§ **What is expected**
Present the lines below again, exactly as they stand.
[Opening Working data section]
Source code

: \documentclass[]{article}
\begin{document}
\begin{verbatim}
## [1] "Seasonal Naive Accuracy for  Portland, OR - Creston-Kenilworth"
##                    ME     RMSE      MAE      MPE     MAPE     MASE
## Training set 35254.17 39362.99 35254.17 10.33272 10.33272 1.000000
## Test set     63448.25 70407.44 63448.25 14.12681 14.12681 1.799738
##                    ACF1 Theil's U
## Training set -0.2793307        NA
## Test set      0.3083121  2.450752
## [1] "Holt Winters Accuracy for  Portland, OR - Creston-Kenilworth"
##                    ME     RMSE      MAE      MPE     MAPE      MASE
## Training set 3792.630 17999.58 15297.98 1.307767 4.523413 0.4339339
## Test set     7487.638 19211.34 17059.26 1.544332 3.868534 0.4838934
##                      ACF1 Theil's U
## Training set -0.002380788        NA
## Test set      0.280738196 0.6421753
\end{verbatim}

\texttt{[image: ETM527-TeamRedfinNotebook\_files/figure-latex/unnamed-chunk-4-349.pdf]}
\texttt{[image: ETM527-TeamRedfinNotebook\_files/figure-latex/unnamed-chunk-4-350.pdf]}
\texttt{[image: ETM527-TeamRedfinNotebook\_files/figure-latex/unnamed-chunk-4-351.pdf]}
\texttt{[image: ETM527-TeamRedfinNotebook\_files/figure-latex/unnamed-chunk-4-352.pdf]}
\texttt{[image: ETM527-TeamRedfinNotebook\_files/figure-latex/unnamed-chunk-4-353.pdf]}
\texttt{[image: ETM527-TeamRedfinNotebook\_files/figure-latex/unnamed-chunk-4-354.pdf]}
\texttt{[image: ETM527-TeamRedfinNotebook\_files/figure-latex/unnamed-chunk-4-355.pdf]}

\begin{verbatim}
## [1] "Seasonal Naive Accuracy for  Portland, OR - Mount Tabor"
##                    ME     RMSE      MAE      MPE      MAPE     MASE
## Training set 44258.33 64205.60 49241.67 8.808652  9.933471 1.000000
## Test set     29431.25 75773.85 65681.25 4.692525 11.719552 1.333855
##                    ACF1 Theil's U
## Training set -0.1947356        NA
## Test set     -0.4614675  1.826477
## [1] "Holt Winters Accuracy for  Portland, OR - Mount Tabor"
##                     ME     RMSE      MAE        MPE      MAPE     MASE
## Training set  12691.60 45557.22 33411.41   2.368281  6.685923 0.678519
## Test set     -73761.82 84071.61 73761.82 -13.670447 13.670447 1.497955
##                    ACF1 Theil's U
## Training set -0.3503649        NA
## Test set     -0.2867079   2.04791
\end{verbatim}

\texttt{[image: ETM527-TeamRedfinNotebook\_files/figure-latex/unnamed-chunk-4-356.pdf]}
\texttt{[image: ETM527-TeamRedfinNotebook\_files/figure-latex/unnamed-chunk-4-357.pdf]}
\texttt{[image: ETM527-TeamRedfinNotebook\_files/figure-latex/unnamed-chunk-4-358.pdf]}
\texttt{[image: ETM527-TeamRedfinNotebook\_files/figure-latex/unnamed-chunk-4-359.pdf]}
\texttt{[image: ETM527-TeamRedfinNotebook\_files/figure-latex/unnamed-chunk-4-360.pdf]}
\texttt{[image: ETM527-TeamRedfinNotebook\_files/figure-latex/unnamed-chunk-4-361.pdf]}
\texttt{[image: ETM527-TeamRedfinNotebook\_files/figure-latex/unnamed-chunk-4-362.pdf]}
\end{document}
[Closing Working data section]
§ **Final answer**
Source code

: \documentclass[]{article}
\begin{document}
\begin{verbatim}
## [1] "Seasonal Naive Accuracy for  Portland, OR - Creston-Kenilworth"
##                    ME     RMSE      MAE      MPE     MAPE     MASE
## Training set 35254.17 39362.99 35254.17 10.33272 10.33272 1.000000
## Test set     63448.25 70407.44 63448.25 14.12681 14.12681 1.799738
##                    ACF1 Theil's U
## Training set -0.2793307        NA
## Test set      0.3083121  2.450752
## [1] "Holt Winters Accuracy for  Portland, OR - Creston-Kenilworth"
##                    ME     RMSE      MAE      MPE     MAPE      MASE
## Training set 3792.630 17999.58 15297.98 1.307767 4.523413 0.4339339
## Test set     7487.638 19211.34 17059.26 1.544332 3.868534 0.4838934
##                      ACF1 Theil's U
## Training set -0.002380788        NA
## Test set      0.280738196 0.6421753
\end{verbatim}

\texttt{[image: ETM527-TeamRedfinNotebook\_files/figure-latex/unnamed-chunk-4-349.pdf]}
\texttt{[image: ETM527-TeamRedfinNotebook\_files/figure-latex/unnamed-chunk-4-350.pdf]}
\texttt{[image: ETM527-TeamRedfinNotebook\_files/figure-latex/unnamed-chunk-4-351.pdf]}
\texttt{[image: ETM527-TeamRedfinNotebook\_files/figure-latex/unnamed-chunk-4-352.pdf]}
\texttt{[image: ETM527-TeamRedfinNotebook\_files/figure-latex/unnamed-chunk-4-353.pdf]}
\texttt{[image: ETM527-TeamRedfinNotebook\_files/figure-latex/unnamed-chunk-4-354.pdf]}
\texttt{[image: ETM527-TeamRedfinNotebook\_files/figure-latex/unnamed-chunk-4-355.pdf]}

\begin{verbatim}
## [1] "Seasonal Naive Accuracy for  Portland, OR - Mount Tabor"
##                    ME     RMSE      MAE      MPE      MAPE     MASE
## Training set 44258.33 64205.60 49241.67 8.808652  9.933471 1.000000
## Test set     29431.25 75773.85 65681.25 4.692525 11.719552 1.333855
##                    ACF1 Theil's U
## Training set -0.1947356        NA
## Test set     -0.4614675  1.826477
## [1] "Holt Winters Accuracy for  Portland, OR - Mount Tabor"
##                     ME     RMSE      MAE        MPE      MAPE     MASE
## Training set  12691.60 45557.22 33411.41   2.368281  6.685923 0.678519
## Test set     -73761.82 84071.61 73761.82 -13.670447 13.670447 1.497955
##                    ACF1 Theil's U
## Training set -0.3503649        NA
## Test set     -0.2867079   2.04791
\end{verbatim}

\texttt{[image: ETM527-TeamRedfinNotebook\_files/figure-latex/unnamed-chunk-4-356.pdf]}
\texttt{[image: ETM527-TeamRedfinNotebook\_files/figure-latex/unnamed-chunk-4-357.pdf]}
\texttt{[image: ETM527-TeamRedfinNotebook\_files/figure-latex/unnamed-chunk-4-358.pdf]}
\texttt{[image: ETM527-TeamRedfinNotebook\_files/figure-latex/unnamed-chunk-4-359.pdf]}
\texttt{[image: ETM527-TeamRedfinNotebook\_files/figure-latex/unnamed-chunk-4-360.pdf]}
\texttt{[image: ETM527-TeamRedfinNotebook\_files/figure-latex/unnamed-chunk-4-361.pdf]}
\texttt{[image: ETM527-TeamRedfinNotebook\_files/figure-latex/unnamed-chunk-4-362.pdf]}
\end{document}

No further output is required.